Même avec les meilleures intentions, on peut tomber facilement dans l'écueil. En voulant user des mêmes critères que l'illustre prix littéraire, à savoir ne sélectionner que des livres parus à la rentrée, Lauriane et Alex ont bien failli en reproduire les mêmes mécanismes, bien malgré elleux. Leur première sélection de romans s'est faite retoquée par le jury. « Notre liste était très blanche, très cis, et donc reproduisait des schémas d'oppression que nous combattons en tant que personnes gouines et queer », explique Alex.

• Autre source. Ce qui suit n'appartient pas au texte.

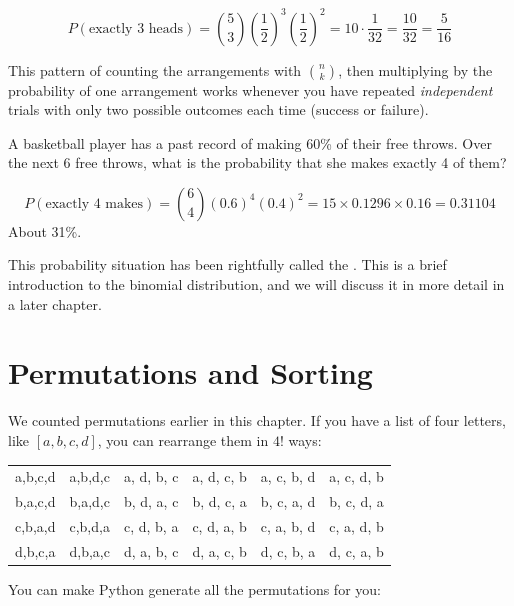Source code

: $$P(\text{exactly 3 heads}) = \binom{5}{3}\left(\frac{1}{2}\right)^3\left(\frac{1}{2}\right)^2 = 10 \cdot \frac{1}{32} = \frac{10}{32} = \frac{5}{16}$$

This pattern of counting the arrangements with $\binom{n}{k}$, then multiplying by the probability of one arrangement works whenever you have repeated \emph{independent} trials with only two possible outcomes each time (success or failure). 

\begin{Exercise}[title={Free Throws}, label={ex:free_throw_prob}]
A basketball player has a past record of making 60\% of their free throws. Over the next 6 free throws, what is the probability that she makes exactly 4 of them?
\end{Exercise}


\begin{Answer}[ref={ex:free_throw_prob}]

\[
P(\text{exactly 4 makes}) = \binom{6}{4}(0.6)^4(0.4)^2 = 15 \times 0.1296 \times 0.16 = 0.31104
\]
About 31\%.

\end{Answer}
This probability situation has been rightfully called the . This is a brief introduction to the binomial distribution, and we will discuss it in more detail in a later chapter.


\section{Permutations and Sorting}
We counted permutations earlier in this chapter. If you have a list
of four letters, like $[a, b, c, d]$, you can rearrange them in $4!$
ways:

\begin{tabular}{c c c c c c}
  a,b,c,d & a,b,d,c & a, d, b, c & a, d, c, b & a, c, b, d & a, c, d, b \\
  b,a,c,d & b,a,d,c & b, d, a, c & b, d, c, a & b, c, a, d & b, c, d, a \\
  c,b,a,d & c,b,d,a & c, d, b, a & c, d, a, b & c, a, b, d & c, a, d, b \\
  d,b,c,a & d,b,a,c & d, a, b, c & d, a, c, b & d, c, b, a & d, c, a, b
\end{tabular}

You can make Python generate all the permutations for you:

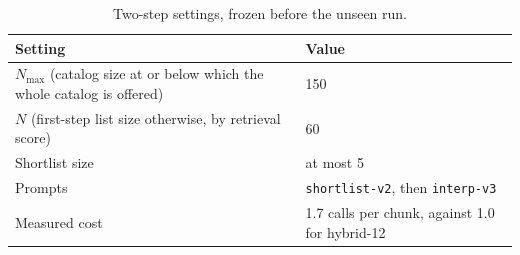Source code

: \begin{table}[H]
\centering
\caption{Two-step settings, frozen before the unseen run.}
\label{tab:twostep-settings}
\begin{tabular}{p{}p{}}
\toprule
Setting & Value\\\midrule
$N_{\max}$ (catalog size at or below which the whole catalog is offered) & 150\\
$N$ (first-step list size otherwise, by retrieval score) & 60\\
Shortlist size & at most 5\\
Prompts & \texttt{shortlist-v2}, then \texttt{interp-v3}\\
Measured cost & 1.7 calls per chunk, against 1.0 for hybrid-12\\
\bottomrule
\end{tabular}
\end{table}
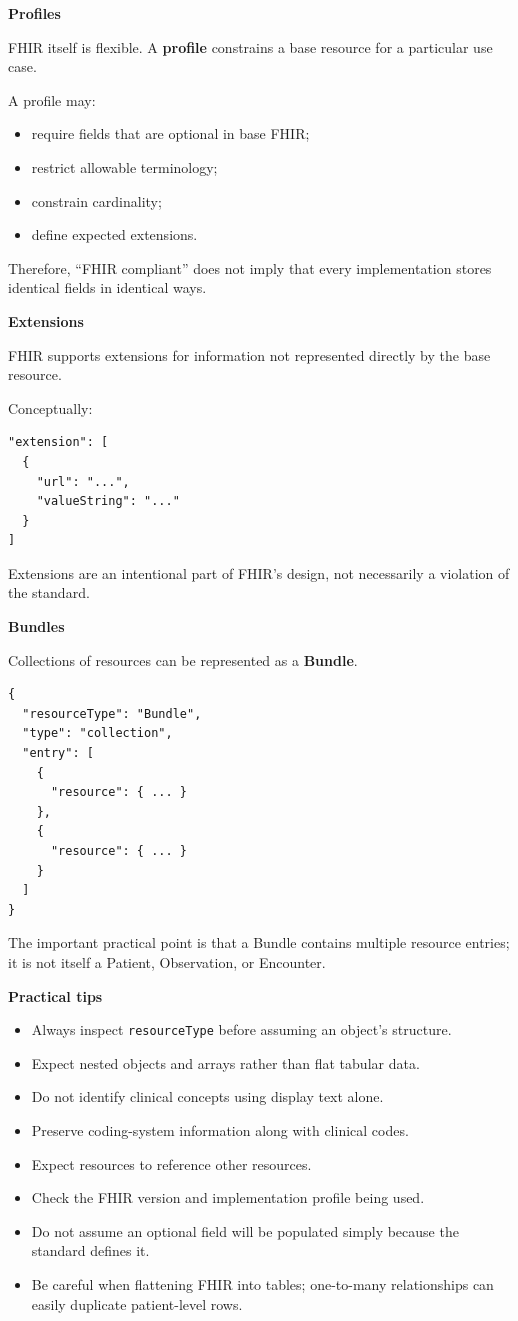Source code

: \documentclass[11pt,letterpaper]{article}
\begin{document}
\textbf{Profiles}

FHIR itself is flexible. A \textbf{profile} constrains a base resource for a
particular use case.

A profile may:

\begin{itemize}[leftmargin=*]
    \item require fields that are optional in base FHIR;
    \item restrict allowable terminology;
    \item constrain cardinality;
    \item define expected extensions.
\end{itemize}

Therefore, ``FHIR compliant'' does not imply that every implementation stores
identical fields in identical ways.

\textbf{Extensions}

FHIR supports extensions for information not represented directly by the base
resource.

Conceptually:

\begin{lstlisting}
"extension": [
  {
    "url": "...",
    "valueString": "..."
  }
]
\end{lstlisting}

Extensions are an intentional part of FHIR's design, not necessarily a
violation of the standard.

\textbf{Bundles}

Collections of resources can be represented as a \textbf{Bundle}.

\begin{lstlisting}
{
  "resourceType": "Bundle",
  "type": "collection",
  "entry": [
    {
      "resource": { ... }
    },
    {
      "resource": { ... }
    }
  ]
}
\end{lstlisting}

The important practical point is that a Bundle contains multiple resource
entries; it is not itself a Patient, Observation, or Encounter.

\textbf{Practical tips}

\begin{itemize}[leftmargin=*]
    \item Always inspect \texttt{resourceType} before assuming an object's structure.
    \item Expect nested objects and arrays rather than flat tabular data.
    \item Do not identify clinical concepts using display text alone.
    \item Preserve coding-system information along with clinical codes.
    \item Expect resources to reference other resources.
    \item Check the FHIR version and implementation profile being used.
    \item Do not assume an optional field will be populated simply because the
    standard defines it.
    \item Be careful when flattening FHIR into tables; one-to-many relationships can
    easily duplicate patient-level rows.
\end{itemize}
\end{document}
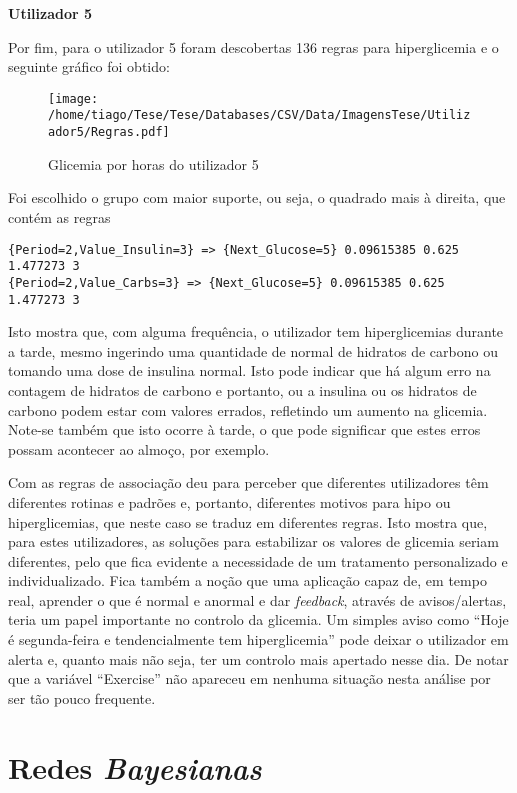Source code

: \textbf{Utilizador 5}

Por fim, para o utilizador 5 foram descobertas 136 regras para hiperglicemia e o seguinte gráfico foi obtido:

\begin{figure}[H]
\centering
\texttt{[image: /home/tiago/Tese/Tese/Databases/CSV/Data/ImagensTese/Utilizador5/Regras.pdf]}
\caption{Glicemia por horas do utilizador 5}
\end{figure}
Foi escolhido o grupo com maior suporte, ou seja, o quadrado mais à direita, que contém as regras

\begin{lstlisting}
{Period=2,Value_Insulin=3} => {Next_Glucose=5} 0.09615385 0.625      1.477273 3    
{Period=2,Value_Carbs=3} => {Next_Glucose=5} 0.09615385 0.625      1.477273 3    
\end{lstlisting}
Isto mostra que, com alguma frequência, o utilizador tem hiperglicemias durante a tarde, mesmo ingerindo uma quantidade de normal de hidratos de carbono ou tomando uma dose de insulina normal. Isto pode indicar que há algum erro na contagem de hidratos de carbono e portanto, ou a insulina ou os hidratos de carbono podem estar com valores errados, refletindo um aumento na glicemia. Note-se também que isto ocorre à tarde, o que pode significar que estes erros possam acontecer ao almoço, por exemplo.\newline

Com as regras de associação deu para perceber que diferentes utilizadores têm diferentes rotinas e padrões e, portanto, diferentes motivos para hipo ou hiperglicemias, que neste caso se traduz em diferentes regras. Isto mostra que, para estes utilizadores, as soluções para estabilizar os valores de glicemia seriam diferentes, pelo que fica evidente a necessidade de um tratamento personalizado e individualizado. Fica também a noção que uma aplicação capaz de, em tempo real, aprender o que é normal e anormal e dar \textit{feedback}, através de avisos/alertas, teria um papel importante no controlo da glicemia. Um simples aviso como ``Hoje é segunda-feira e tendencialmente tem hiperglicemia'' pode deixar o utilizador em alerta e, quanto mais não seja, ter um controlo mais apertado nesse dia.
De notar que a variável ``Exercise'' não apareceu em nenhuma situação nesta análise por ser tão pouco frequente.

\section{Redes \textit{Bayesianas}}

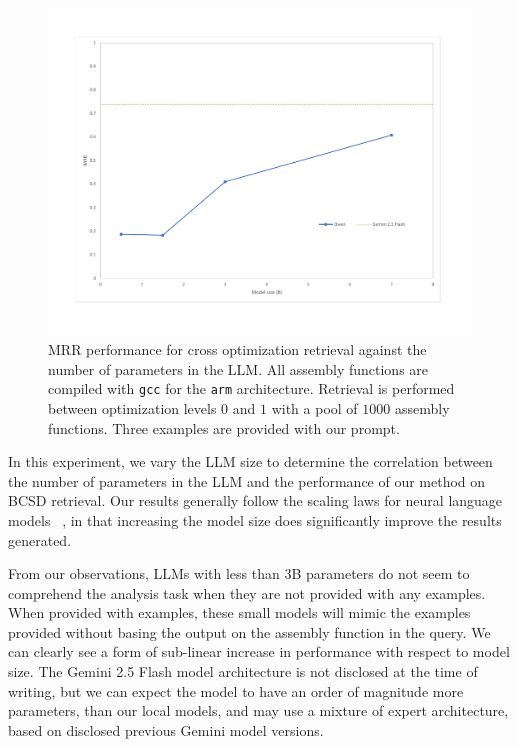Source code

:\begin{figure}[htbp]
\centerline{\includegraphics[width=\linewidth]{size-ablation}}
\caption{MRR performance for cross optimization retrieval against the number of parameters in the LLM. All assembly functions are compiled
with \texttt{gcc} for the \texttt{arm} architecture. Retrieval is performed between optimization levels \(0\) and \(1\) with a pool of \(1000\) assembly functions.
Three examples are provided with our prompt.}
\label{size-abl}
\end{figure}

In this experiment, we vary the LLM size to determine the correlation between the number of parameters in the LLM and the performance
of our method on BCSD retrieval. Our results generally follow the scaling laws for neural language models ~\cite{scaling-laws}, in that increasing
the model size does significantly improve the results generated.

From our observations, LLMs with less than \(3\)B parameters do not seem to comprehend the analysis task when
they are not provided with any examples. When provided with examples, these small models will mimic the examples provided without basing the
output on the assembly function in the query. We can clearly see a form of sub-linear increase in performance with respect to model size.
The Gemini 2.5 Flash model architecture is not disclosed at the time of writing, but we can expect the model to have an order
of magnitude more parameters, than our local models, and may use a mixture of expert architecture, based on disclosed previous Gemini model versions.

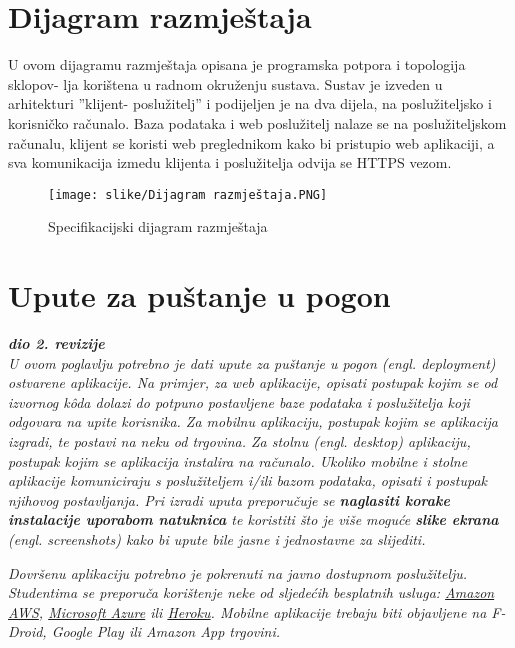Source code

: 			\eject 
		
		 
		\section{Dijagram razmještaja}
		
		U ovom dijagramu razmještaja opisana je programska potpora i topologija sklopov-
		lja korištena u radnom okruženju sustava. Sustav je izveden u arhitekturi ”klijent-
		poslužitelj” i podijeljen je na dva dijela, na poslužiteljsko i korisničko računalo.
		Baza podataka i web poslužitelj nalaze se na poslužiteljskom računalu, klijent se
		koristi web preglednikom kako bi pristupio web aplikaciji, a sva komunikacija
		izmedu klijenta i poslužitelja odvija se HTTPS vezom.
			
		\begin{figure}[H]
			\texttt{[image: slike/Dijagram razmještaja.PNG]} %
			\centering
			\caption{Specifikacijski dijagram razmještaja}
			\label{fig:promjene}
		\end{figure}
		
		\section{Upute za puštanje u pogon}
		
			\textbf{\textit{dio 2. revizije}}\\
		
			 \textit{U ovom poglavlju potrebno je dati upute za puštanje u pogon (engl. deployment) ostvarene aplikacije. Na primjer, za web aplikacije, opisati postupak kojim se od izvornog kôda dolazi do potpuno postavljene baze podataka i poslužitelja koji odgovara na upite korisnika. Za mobilnu aplikaciju, postupak kojim se aplikacija izgradi, te postavi na neku od trgovina. Za stolnu (engl. desktop) aplikaciju, postupak kojim se aplikacija instalira na računalo. Ukoliko mobilne i stolne aplikacije komuniciraju s poslužiteljem i/ili bazom podataka, opisati i postupak njihovog postavljanja. Pri izradi uputa preporučuje se \textbf{naglasiti korake instalacije uporabom natuknica} te koristiti što je više moguće \textbf{slike ekrana} (engl. screenshots) kako bi upute bile jasne i jednostavne za slijediti.}
			
			
			 \textit{Dovršenu aplikaciju potrebno je pokrenuti na javno dostupnom poslužitelju. Studentima se preporuča korištenje neke od sljedećih besplatnih usluga: \href{https://aws.amazon.com/}{Amazon AWS}, \href{https://azure.microsoft.com/en-us/}{Microsoft Azure} ili \href{https://www.heroku.com/}{Heroku}. Mobilne aplikacije trebaju biti objavljene na F-Droid, Google Play ili Amazon App trgovini.}
			
			
			\eject 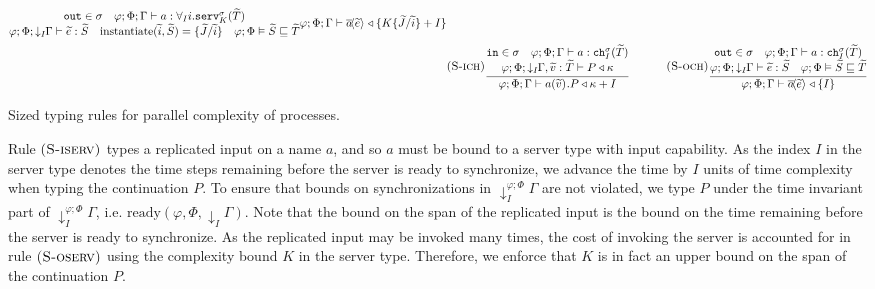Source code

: \begin{table*}[!ht]
\begin{framed}
\begin{align*}
{\begin{matrix}
            \texttt{out} \in \sigma\quad \varphi;\Phi;\Gamma\vdash a:\servt{I}{i}{\sigma}{K}{\widetilde{T}}\\
            \varphi; \Phi;\tforwardsim{\Gamma}{I} \vdash \widetilde{e}:\widetilde{S} \quad \text{instantiate}(\widetilde{i}, \widetilde{S}) = \{\widetilde{J}/\widetilde{i}\} \quad \varphi;\Phi \vDash \widetilde{S} \sqsubseteq \widetilde{T}
        \end{matrix}}
        {\varphi;\Phi;\Gamma \vdash \asyncoutputch{a}{\widetilde{e}}{}\triangleleft \{K\{\widetilde{J}/\widetilde{i}\} + I\}}\\[-1em]
        &\runa{S-ich}\infrule{\begin{matrix}
            \texttt{in} \in \sigma\quad \varphi;\Phi;\Gamma \vdash a:\chant{\sigma}{I}{\widetilde{T}}\\
            \varphi; \Phi; \tforwardsim{\Gamma}{I}, \widetilde{v}:\widetilde{T} \vdash P \triangleleft \kappa
        \end{matrix}}
        {\varphi;\Phi;\Gamma \vdash \inputch{a}{\widetilde{v}}{}{P} \triangleleft \kappa + I}\kern3em
        \runa{S-och}\infrule{\begin{matrix}
            \texttt{out} \in \sigma\quad \varphi;\Phi;\Gamma \vdash a:\chant{\sigma}{I}{\widetilde{T}}\\
            \varphi; \Phi; \tforwardsim{\Gamma}{I} \vdash \widetilde{e}:\widetilde{S} \quad \varphi;\Phi \vDash \widetilde{S} \sqsubseteq \widetilde{T}
        \end{matrix}}
        {\varphi;\Phi;\Gamma \vdash \asyncoutputch{a}{\widetilde{e}}{} \triangleleft \{I\}}\\[-1em]
    \end{align*}\vspace{-1em}\end{framed}
    \smallskip
    \caption{Sized typing rules for parallel complexity of processes.}
    \label{tab:sizedprocesstypingrules}
\end{table*}

%
Rule $\mbox{\textsc{\protect{(S-iserv})}}$ types a replicated input on a name $a$, and so $a$ must be bound to a server type with input capability. As the index $I$ in the server type denotes the time steps remaining before the server is ready to synchronize, we advance the time by $I$ units of time complexity when typing the continuation $P$. To ensure that bounds on synchronizations in $\downarrow^{\varphi;\Phi}_I\!\Gamma$ are not violated, we type $P$ under the time invariant part of $\downarrow^{\varphi;\Phi}_I\!\Gamma$, i.e. $\text{ready}(\varphi,\Phi,\downarrow_I\!\Gamma)$. Note that the bound on the span of the replicated input is the bound on the time remaining before the server is ready to synchronize. As the replicated input may be invoked many times, the cost of invoking the server is accounted for in rule $\mbox{\textsc{\protect{(S-oserv})}}$ using the complexity bound $K$ in the server type. Therefore, we enforce that $K$ is in fact an upper bound on the span of the continuation $P$.\\

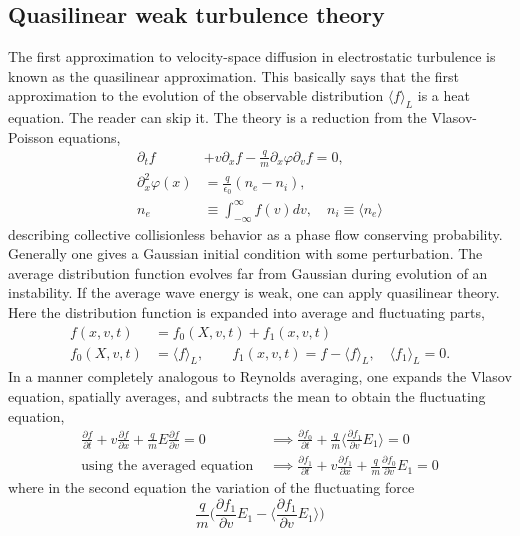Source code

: \documentclass{article}
\begin{document}
\subsection{Quasilinear weak turbulence theory}
The first approximation to velocity-space diffusion in electrostatic turbulence is known as the quasilinear approximation. This basically says that the first approximation to the evolution of the observable distribution $\langle f\rangle_L$ is a heat equation. The reader can skip it. The theory is a reduction from the Vlasov-Poisson equations,
\begin{align}
  \partial_tf &+ v\partial_xf - \frac{q}{m}\partial_x\varphi\partial_vf = 0,\label{vlasov}\\
  \partial_x^2\varphi(x) &= \frac{q}{\epsilon_0}(n_e - n_i),\label{poisson}\\
  n_e &\equiv \int_{-\infty}^\infty f(v)dv, \quad n_i \equiv \langle n_e\rangle
\end{align}
describing collective collisionless behavior as a phase flow conserving probability. Generally one gives a Gaussian initial condition with some perturbation. The average distribution function evolves far from Gaussian during evolution of an instability. If the average wave energy is weak, one can apply quasilinear theory. Here the distribution function is expanded into average and fluctuating parts,
\begin{align}
  f(x,v,t) &= f_0(X, v, t) + f_1(x, v, t)\\
  f_0(X,v,t) &= \langle f\rangle_L,\quad\quad f_1(x,v,t) = f-\langle f\rangle_L,\quad \langle f_1\rangle_L = 0.
\end{align}
In a manner completely analogous to Reynolds averaging, one expands the Vlasov equation, spatially averages, and subtracts the mean to obtain the fluctuating equation,
\begin{align}
  \frac{\partial f}{\partial t} + v\frac{\partial f}{\partial x} + \frac{q}{m}E\frac{\partial f}{\partial v} = 0&\implies \frac{\partial f_0}{\partial t} + \frac{q}{m}\Big\langle\frac{\partial f_1}{\partial v}E_1\Big\rangle = 0\\
  \text{using the averaged equation } &\implies \frac{\partial f_1}{\partial t} + v\frac{\partial f_1}{\partial x} + \frac{q}{m}\frac{\partial f_0}{\partial v}E_1 = 0
\end{align}
where in the second equation the variation of the fluctuating force
\begin{equation}
  \frac{q}{m}\Big(\frac{\partial f_1}{\partial v}E_1 - \Big\langle\frac{\partial f_1}{\partial v}E_1\Big\rangle\Big)\label{dropped}
\end{equation}
\end{document}
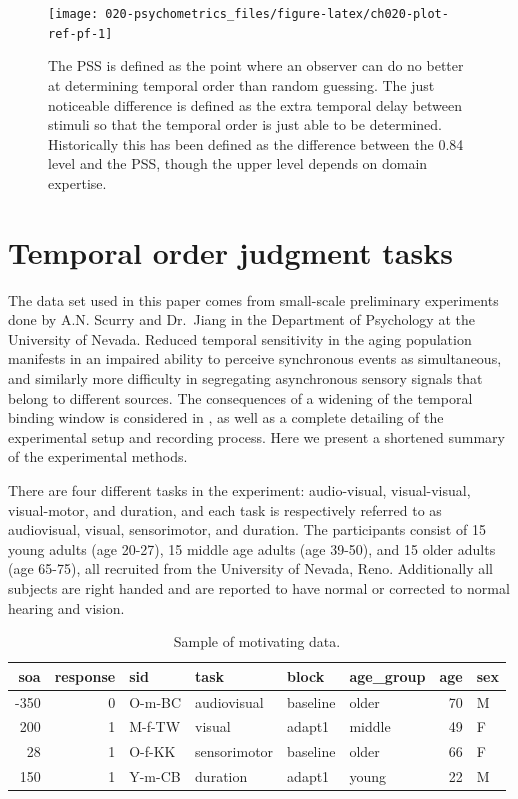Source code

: \documentclass[11pt, oneside, openany]{scrbook}
\begin{document}
\begin{figure}

{\centering \texttt{[image: 020-psychometrics\_files/figure-latex/ch020-plot-ref-pf-1]} 

}

\caption{The PSS is defined as the point where an observer can do no better at determining temporal order than random guessing. The just noticeable difference is defined as the extra temporal delay between stimuli so that the temporal order is just able to be determined. Historically this has been defined as the difference between the 0.84 level and the PSS, though the upper level depends on domain expertise.}\label{fig:ch020-plot-ref-pf}
\end{figure}

\hypertarget{toj-task}{%
\section{Temporal order judgment tasks}\label{toj-task}}

The data set used in this paper comes from small-scale preliminary experiments done by A.N. Scurry and Dr.~Jiang in the Department of Psychology at the University of Nevada. Reduced temporal sensitivity in the aging population manifests in an impaired ability to perceive synchronous events as simultaneous, and similarly more difficulty in segregating asynchronous sensory signals that belong to different sources. The consequences of a widening of the temporal binding window is considered in \citet{scurry2019aging}, as well as a complete detailing of the experimental setup and recording process. Here we present a shortened summary of the experimental methods.

There are four different tasks in the experiment: audio-visual, visual-visual, visual-motor, and duration, and each task is respectively referred to as audiovisual, visual, sensorimotor, and duration. The participants consist of 15 young adults (age 20-27), 15 middle age adults (age 39-50), and 15 older adults (age 65-75), all recruited from the University of Nevada, Reno. Additionally all subjects are right handed and are reported to have normal or corrected to normal hearing and vision.

\begin{table}[!h]

\caption{\label{tab:ch020-multitask-data}Sample of motivating data.}
\centering
\begin{tabular}[t]{rrllllrl}
\toprule
soa & response & sid & task & block & age\_group & age & sex\\
\midrule
-350 & 0 & O-m-BC & audiovisual & baseline & older & 70 & M\\
200 & 1 & M-f-TW & visual & adapt1 & middle & 49 & F\\
28 & 1 & O-f-KK & sensorimotor & baseline & older & 66 & F\\
150 & 1 & Y-m-CB & duration & adapt1 & young & 22 & M\\
\bottomrule
\end{tabular}
\end{table}
\end{document}
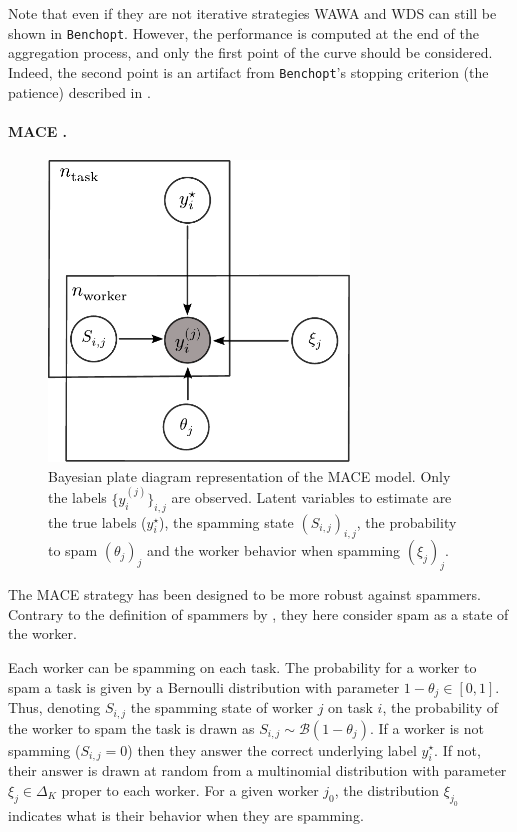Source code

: Note that even if they are not iterative strategies WAWA and WDS can still be shown in \texttt{Benchopt}.
However, the performance is computed at the end of the aggregation process, and only the first point of the curve should be considered. Indeed, the second point is an artifact from \texttt{Benchopt}'s stopping criterion (the patience) described in .

\paragraph{MACE \citep{hovy2013learning}.}

\begin{figure}[tbh]
    \centering
    \includegraphics[height=8cm, keepaspectratio]{./images_benchopt/mace_plate.pdf}
    \caption{Bayesian plate diagram representation of the MACE model. Only the labels $\{y_i^{(j)}\}_{i,j}$ are observed. Latent variables to estimate are the true labels ($y_i^\star$), the spamming state $(S_{i,j})_{i,j}$, the probability to spam $(\theta_j)_j$ and the worker behavior when spamming $(\xi_j)_j$.}
    \label{fig:plate_mace}
\end{figure}

The MACE strategy has been designed to be more robust against spammers.
Contrary to the definition of spammers by \citet{raykar_ranking_2011}, they here consider spam as a state of the worker.

Each worker can be spamming on each task. The probability for a worker to spam a task is given by a Bernoulli distribution with parameter $1-\theta_j\in[0, 1]$. Thus, denoting $S_{i,j}$ the spamming state of worker $j$ on task $i$, the probability of the worker to spam the task is drawn as $S_{i,j}\sim\mathcal{B}(1-\theta_j)$. If a worker is not spamming ($S_{i,j}=0$) then they answer the correct underlying label $y_i^\star$. If not, their answer is drawn at random from a multinomial distribution with parameter $\xi_j\in\Delta_{K}$ proper to each worker.
For a given worker $j_0$, the distribution $\xi_{j_0}$ indicates what is their behavior when they are spamming.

Parmi les 14 livres en lice, tous parus au cours de l'année, on trouve par exemple Entre ici et Avant il y a la mer, premier roman de Nelly Slim, le très punk Fatal*e ou l'impossible phantasme, de Gorge Bataille, des romans d'autrices établies comme Tovangaard de Céline Minard, Le Parlement de l'eau de Wendy Delorme ou encore le deuxième roman de Fatima Daas, Jouer le jeu. Un choix aussi littéraire que militant : « elle est désormais très connue grâce à La Petite Dernière, mais c'est quand même très important pour nous d'avoir son nouveau roman dans la sélection. La réception du premier a été tellement violente, raciste, islamophobe et lesbophobe qu'on veut être là, les gouines et les queers, pour le lire et le porter avec elle », explique Alex.
Au-delà de la remise du prix et des retombées pour les auteurices en lice, Lauriane et Alex espèrent mettre un coup de projecteur sur la littérature lesbienne et encourager librairies et bibliothèques à commander les livres de la sélection. Leur projet est pour l'instant soutenu par la LIG – Lesbiennes d'intérêt général et Label Gouine*. Alex et Lauriane comptent bien en faire un événement annuel. « J'ai beaucoup d'ambition, j'espère que cela va pouvoir se développer », confie Lauriane, qui imagine déjà « un Gouincourt du roman graphique, un Gouincourt du roman étranger, un Gouincourt de la jeunesse ». Affaire à suivre !
Proclamation du Prix Gouincourt, 7 novembre 2025, 18h-3h, Point Éphémère, gratuit sur inscription.